=== WHAT YOU WILL DO ===
Exactly and only the lines below from the one containing "chloride is a" down to the one containing "calibre, o acoplamento" are wanted, both included; please exclude every picture.

=== TASK MATERIAL ===
-.-.-

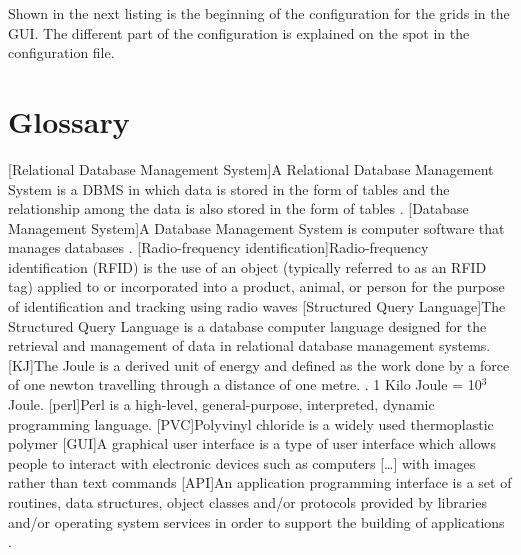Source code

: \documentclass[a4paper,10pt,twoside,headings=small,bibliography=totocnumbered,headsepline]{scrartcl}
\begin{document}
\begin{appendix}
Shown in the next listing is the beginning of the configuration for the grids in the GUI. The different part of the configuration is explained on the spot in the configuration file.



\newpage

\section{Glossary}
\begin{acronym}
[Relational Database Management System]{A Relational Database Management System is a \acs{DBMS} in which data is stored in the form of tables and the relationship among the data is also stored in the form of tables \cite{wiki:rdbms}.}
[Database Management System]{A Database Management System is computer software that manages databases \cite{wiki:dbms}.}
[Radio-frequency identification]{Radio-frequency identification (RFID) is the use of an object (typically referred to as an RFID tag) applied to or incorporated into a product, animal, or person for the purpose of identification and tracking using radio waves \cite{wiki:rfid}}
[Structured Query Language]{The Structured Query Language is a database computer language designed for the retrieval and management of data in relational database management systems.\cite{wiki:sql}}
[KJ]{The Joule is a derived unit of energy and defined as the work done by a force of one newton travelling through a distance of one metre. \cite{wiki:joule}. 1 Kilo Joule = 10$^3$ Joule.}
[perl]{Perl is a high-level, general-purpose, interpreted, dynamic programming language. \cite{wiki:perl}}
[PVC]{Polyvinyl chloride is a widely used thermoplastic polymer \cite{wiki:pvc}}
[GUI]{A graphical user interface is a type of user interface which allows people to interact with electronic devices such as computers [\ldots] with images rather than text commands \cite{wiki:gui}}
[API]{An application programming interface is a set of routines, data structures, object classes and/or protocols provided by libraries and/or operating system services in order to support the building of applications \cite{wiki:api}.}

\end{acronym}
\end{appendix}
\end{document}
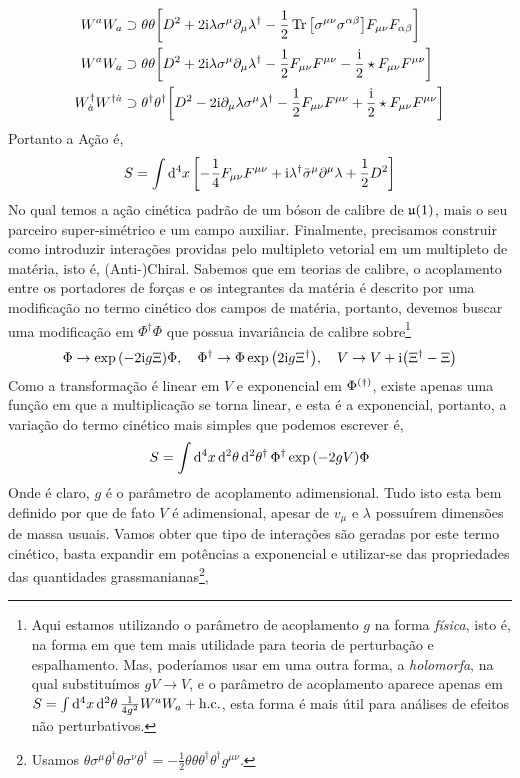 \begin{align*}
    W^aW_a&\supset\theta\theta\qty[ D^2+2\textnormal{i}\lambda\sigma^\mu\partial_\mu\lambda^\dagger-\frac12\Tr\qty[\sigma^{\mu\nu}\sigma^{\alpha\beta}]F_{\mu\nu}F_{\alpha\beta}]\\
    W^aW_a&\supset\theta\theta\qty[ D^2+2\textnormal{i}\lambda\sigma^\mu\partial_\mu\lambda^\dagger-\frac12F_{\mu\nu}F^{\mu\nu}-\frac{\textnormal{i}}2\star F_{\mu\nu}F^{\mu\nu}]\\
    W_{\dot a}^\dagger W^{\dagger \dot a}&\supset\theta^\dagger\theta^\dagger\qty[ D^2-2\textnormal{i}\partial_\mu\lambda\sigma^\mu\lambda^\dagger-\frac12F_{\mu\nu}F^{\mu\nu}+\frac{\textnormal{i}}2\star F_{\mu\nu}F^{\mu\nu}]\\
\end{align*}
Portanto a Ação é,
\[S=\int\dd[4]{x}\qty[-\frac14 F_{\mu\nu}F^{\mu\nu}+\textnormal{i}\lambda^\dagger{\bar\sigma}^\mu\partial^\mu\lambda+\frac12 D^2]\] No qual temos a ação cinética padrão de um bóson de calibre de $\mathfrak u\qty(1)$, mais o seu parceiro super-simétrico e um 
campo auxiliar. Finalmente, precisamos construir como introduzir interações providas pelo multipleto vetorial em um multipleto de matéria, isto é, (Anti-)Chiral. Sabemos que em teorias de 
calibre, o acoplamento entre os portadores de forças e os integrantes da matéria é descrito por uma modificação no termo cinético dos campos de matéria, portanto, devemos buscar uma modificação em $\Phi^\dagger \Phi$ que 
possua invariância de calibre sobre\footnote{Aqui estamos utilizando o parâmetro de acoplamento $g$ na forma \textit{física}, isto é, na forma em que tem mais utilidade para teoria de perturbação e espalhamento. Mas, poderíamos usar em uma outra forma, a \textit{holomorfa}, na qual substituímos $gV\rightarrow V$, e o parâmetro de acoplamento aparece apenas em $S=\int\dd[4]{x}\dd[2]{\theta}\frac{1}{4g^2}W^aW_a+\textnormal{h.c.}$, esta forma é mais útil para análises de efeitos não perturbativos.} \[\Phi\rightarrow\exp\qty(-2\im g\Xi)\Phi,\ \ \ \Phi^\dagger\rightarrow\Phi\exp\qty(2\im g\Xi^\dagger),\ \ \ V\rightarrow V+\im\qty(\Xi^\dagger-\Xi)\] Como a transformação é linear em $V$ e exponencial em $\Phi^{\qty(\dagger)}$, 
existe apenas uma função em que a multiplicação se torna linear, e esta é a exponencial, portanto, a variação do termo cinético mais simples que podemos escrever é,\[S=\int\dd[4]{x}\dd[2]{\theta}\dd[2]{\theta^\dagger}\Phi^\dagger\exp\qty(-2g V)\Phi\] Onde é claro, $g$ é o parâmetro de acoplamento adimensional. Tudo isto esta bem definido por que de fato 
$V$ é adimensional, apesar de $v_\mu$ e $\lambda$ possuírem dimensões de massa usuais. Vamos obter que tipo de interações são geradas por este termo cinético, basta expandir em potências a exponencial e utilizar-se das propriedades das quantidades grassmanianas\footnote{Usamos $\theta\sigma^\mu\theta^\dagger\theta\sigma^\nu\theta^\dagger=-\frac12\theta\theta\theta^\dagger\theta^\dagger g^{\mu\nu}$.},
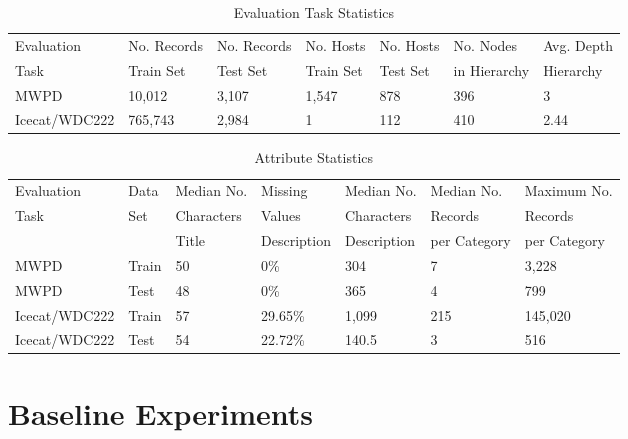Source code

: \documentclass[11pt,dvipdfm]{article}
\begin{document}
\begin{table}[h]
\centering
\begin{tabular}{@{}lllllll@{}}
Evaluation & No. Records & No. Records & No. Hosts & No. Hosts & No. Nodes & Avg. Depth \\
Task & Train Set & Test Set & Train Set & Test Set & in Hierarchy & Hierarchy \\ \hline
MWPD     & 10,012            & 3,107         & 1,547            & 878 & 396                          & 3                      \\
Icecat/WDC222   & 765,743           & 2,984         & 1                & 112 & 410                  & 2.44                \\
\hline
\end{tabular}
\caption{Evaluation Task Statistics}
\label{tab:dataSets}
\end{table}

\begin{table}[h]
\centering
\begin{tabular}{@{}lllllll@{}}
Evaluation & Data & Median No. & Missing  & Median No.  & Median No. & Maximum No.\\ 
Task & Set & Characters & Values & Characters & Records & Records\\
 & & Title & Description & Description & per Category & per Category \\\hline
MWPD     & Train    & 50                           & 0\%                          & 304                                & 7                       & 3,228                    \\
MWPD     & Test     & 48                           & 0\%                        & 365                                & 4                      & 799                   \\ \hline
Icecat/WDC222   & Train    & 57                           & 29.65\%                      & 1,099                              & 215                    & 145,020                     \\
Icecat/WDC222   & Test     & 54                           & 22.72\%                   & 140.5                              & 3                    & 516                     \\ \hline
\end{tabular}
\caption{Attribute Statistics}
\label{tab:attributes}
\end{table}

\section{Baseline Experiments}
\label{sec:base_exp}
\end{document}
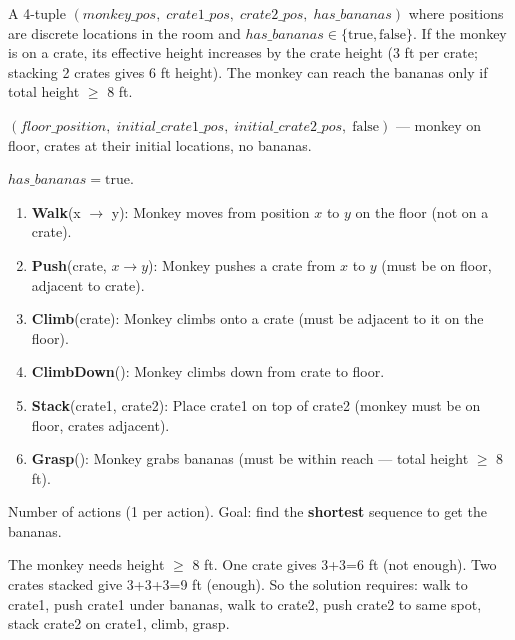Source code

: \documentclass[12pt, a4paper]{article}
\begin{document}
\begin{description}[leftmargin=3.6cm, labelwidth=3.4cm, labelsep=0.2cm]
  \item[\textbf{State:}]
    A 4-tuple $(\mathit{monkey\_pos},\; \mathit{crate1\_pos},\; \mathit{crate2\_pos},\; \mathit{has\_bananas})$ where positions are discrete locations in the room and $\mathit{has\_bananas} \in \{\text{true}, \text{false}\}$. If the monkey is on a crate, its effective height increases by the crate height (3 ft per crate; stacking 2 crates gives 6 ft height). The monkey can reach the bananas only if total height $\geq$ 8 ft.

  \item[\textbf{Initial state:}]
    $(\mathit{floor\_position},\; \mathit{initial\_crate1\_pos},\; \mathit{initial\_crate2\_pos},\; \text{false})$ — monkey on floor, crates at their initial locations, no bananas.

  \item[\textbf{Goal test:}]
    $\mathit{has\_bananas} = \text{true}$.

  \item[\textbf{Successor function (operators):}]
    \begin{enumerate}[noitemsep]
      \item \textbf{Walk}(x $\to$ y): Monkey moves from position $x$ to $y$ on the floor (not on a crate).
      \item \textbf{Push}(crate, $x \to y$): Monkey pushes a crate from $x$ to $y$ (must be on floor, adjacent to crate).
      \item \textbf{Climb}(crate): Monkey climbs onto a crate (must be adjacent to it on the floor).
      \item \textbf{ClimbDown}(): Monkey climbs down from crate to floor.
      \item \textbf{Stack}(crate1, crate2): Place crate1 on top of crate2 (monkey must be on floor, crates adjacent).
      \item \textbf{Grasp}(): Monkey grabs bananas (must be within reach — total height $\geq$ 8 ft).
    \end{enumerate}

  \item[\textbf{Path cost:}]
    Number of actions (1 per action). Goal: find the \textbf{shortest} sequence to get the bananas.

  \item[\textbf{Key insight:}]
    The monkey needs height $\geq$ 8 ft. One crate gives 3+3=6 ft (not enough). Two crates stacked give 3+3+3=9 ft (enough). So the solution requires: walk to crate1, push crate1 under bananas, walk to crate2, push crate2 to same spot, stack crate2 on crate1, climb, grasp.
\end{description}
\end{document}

-.-.-

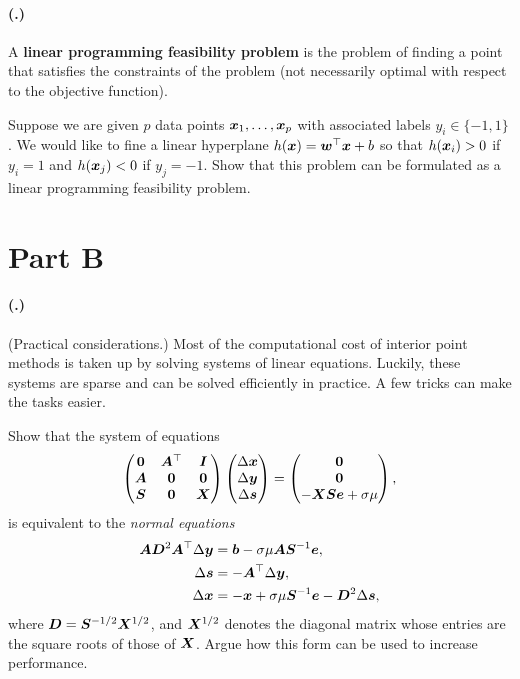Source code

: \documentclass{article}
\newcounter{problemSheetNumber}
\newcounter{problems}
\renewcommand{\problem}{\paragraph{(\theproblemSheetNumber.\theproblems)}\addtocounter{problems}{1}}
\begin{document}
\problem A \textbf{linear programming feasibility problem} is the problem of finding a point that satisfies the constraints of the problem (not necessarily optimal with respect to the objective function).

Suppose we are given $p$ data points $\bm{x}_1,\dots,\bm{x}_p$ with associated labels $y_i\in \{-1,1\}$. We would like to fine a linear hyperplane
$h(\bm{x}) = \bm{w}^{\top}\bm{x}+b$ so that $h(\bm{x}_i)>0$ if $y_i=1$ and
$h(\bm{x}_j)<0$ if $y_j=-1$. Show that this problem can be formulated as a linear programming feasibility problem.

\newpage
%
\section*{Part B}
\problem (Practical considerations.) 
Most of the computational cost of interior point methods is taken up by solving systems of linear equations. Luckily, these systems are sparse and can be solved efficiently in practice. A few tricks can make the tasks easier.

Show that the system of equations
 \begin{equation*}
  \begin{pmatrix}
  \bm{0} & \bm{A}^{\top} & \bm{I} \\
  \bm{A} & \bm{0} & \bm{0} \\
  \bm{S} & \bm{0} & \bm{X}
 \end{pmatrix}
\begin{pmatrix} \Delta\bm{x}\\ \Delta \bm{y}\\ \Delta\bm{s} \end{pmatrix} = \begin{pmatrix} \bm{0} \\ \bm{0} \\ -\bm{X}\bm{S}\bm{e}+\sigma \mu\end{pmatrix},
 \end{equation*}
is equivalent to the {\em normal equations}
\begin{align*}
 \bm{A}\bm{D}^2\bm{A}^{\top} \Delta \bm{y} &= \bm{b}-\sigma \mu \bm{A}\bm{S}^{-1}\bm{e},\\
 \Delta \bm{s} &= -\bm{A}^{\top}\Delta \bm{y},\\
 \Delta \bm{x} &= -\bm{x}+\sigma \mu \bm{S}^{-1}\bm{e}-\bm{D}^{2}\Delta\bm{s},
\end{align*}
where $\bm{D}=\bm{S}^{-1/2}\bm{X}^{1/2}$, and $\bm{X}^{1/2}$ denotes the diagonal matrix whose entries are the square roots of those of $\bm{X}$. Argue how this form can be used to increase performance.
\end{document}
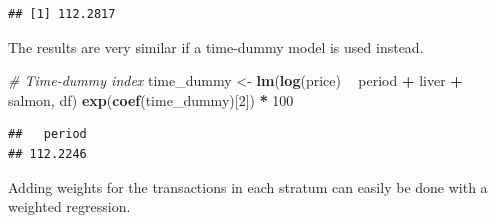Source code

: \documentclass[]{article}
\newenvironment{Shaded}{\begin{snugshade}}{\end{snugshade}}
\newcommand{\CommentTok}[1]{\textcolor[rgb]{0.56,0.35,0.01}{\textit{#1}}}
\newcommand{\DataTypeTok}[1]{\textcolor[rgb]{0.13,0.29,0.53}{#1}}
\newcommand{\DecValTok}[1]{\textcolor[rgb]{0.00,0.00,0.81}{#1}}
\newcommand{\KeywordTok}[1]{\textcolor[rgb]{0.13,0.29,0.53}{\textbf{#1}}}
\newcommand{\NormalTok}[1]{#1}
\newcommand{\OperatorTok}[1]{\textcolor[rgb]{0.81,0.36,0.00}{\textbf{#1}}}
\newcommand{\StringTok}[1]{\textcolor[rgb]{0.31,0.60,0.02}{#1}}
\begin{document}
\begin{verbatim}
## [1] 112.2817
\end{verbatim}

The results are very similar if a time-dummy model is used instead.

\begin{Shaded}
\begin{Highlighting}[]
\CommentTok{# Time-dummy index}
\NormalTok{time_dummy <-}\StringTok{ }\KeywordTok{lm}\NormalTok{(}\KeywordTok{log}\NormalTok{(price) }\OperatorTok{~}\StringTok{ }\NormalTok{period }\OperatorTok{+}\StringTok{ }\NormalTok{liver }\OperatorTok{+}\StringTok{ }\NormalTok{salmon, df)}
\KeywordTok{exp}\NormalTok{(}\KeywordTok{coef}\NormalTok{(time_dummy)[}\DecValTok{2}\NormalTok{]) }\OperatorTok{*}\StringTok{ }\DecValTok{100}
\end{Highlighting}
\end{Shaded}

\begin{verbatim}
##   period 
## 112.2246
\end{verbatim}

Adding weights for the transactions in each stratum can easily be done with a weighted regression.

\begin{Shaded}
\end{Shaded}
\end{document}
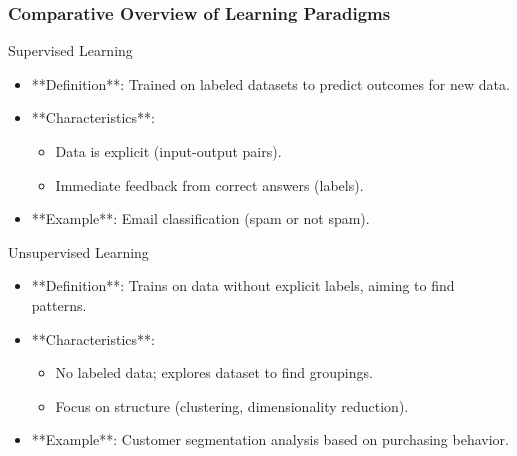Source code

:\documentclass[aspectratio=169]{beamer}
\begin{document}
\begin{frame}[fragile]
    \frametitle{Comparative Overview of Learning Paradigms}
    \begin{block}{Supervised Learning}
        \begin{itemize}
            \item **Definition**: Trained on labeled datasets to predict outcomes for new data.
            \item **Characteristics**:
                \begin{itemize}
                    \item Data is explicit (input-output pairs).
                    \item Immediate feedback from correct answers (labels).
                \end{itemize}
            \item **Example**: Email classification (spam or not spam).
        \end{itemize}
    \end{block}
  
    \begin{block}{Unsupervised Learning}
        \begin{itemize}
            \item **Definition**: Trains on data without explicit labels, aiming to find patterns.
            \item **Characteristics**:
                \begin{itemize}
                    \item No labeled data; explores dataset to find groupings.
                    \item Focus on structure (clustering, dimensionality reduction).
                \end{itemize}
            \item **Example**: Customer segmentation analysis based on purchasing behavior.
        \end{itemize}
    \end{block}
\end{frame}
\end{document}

-.-.-

=== ANSWER SPACE ===
[PVC]{Polyvinyl chloride is a widely used thermoplastic polymer \cite{wiki:pvc}}
[GUI]{A graphical user interface is a type of user interface which allows people to interact with electronic devices such as computers [\ldots] with images rather than text commands \cite{wiki:gui}}
[API]{An application programming interface is a set of routines, data structures, object classes and/or protocols provided by libraries and/or operating system services in order to support the building of applications \cite{wiki:api}.}

\end{acronym}
\end{appendix}
\end{document}
 \begin{align*}
    W^aW_a&\supset\theta\theta\qty[ D^2+2\textnormal{i}\lambda\sigma^\mu\partial_\mu\lambda^\dagger-\frac12\Tr\qty[\sigma^{\mu\nu}\sigma^{\alpha\beta}]F_{\mu\nu}F_{\alpha\beta}]\\
    W^aW_a&\supset\theta\theta\qty[ D^2+2\textnormal{i}\lambda\sigma^\mu\partial_\mu\lambda^\dagger-\frac12F_{\mu\nu}F^{\mu\nu}-\frac{\textnormal{i}}2\star F_{\mu\nu}F^{\mu\nu}]\\
    W_{\dot a}^\dagger W^{\dagger \dot a}&\supset\theta^\dagger\theta^\dagger\qty[ D^2-2\textnormal{i}\partial_\mu\lambda\sigma^\mu\lambda^\dagger-\frac12F_{\mu\nu}F^{\mu\nu}+\frac{\textnormal{i}}2\star F_{\mu\nu}F^{\mu\nu}]\\
\end{align*}
Portanto a Ação é,
\[S=\int\dd[4]{x}\qty[-\frac14 F_{\mu\nu}F^{\mu\nu}+\textnormal{i}\lambda^\dagger{\bar\sigma}^\mu\partial^\mu\lambda+\frac12 D^2]\] No qual temos a ação cinética padrão de um bóson de calibre de $\mathfrak u\qty(1)$, mais o seu parceiro super-simétrico e um 
campo auxiliar. Finalmente, precisamos construir como introduzir interações providas pelo multipleto vetorial em um multipleto de matéria, isto é, (Anti-)Chiral. Sabemos que em teorias de 
calibre, o acoplamento entre os portadores de forças e os integrantes da matéria é descrito por uma modificação no termo cinético dos campos de matéria, portanto, devemos buscar uma modificação em $\Phi^\dagger \Phi$ que 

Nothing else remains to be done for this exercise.